I recently upgraded my PC thanks to some encouragement from my French bulldog, Remy. Turns out there are only so many times a 37-pound dog can enthusiastically slam his bodyweight into a desktop tower before something stops working.
Only my graphics card suffered irreparable damage, but since I’d already been thinking of upgrading prior to Remy’s mishap, I decided to go ahead and upgrade most of my components (including my motherboard and CPU) anyway. This particular PC hadn’t been upgraded in years and was starting to show its age—fans running non-stop, games and programs crashing, etc. I had already been running diagnostics and tweaking various settings for months, but I was procrastinating pulling my PC out from under my desk until Remy forced my hand.

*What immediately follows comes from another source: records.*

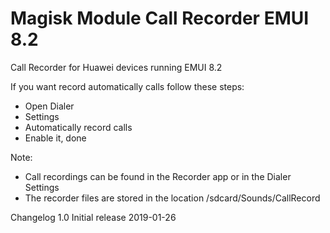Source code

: # Magisk Module Call Recorder EMUI 8.2

Call Recorder for Huawei devices running EMUI 8.2

If you want record automatically calls follow these steps:
- Open Dialer
- Settings
- Automatically record calls
- Enable it, done

Note:
- Call recordings can be found in the Recorder app or in the Dialer Settings
- The recorder files are stored in the location /sdcard/Sounds/CallRecord

Changelog
1.0 Initial release 2019-01-26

Waiting until your dog physically knocks the graphics card off its axis is not how I’d recommend setting an upgrade schedule. For one thing, it is better to replace components before they die a tragic, fiery, bulldog-induced death, because when a component dies it can drag other components (or data) with it to the grave. While working components are still usable in other builds, as test modules or even as emergency replacements, dead components are usable as scrap metal and that’s about it.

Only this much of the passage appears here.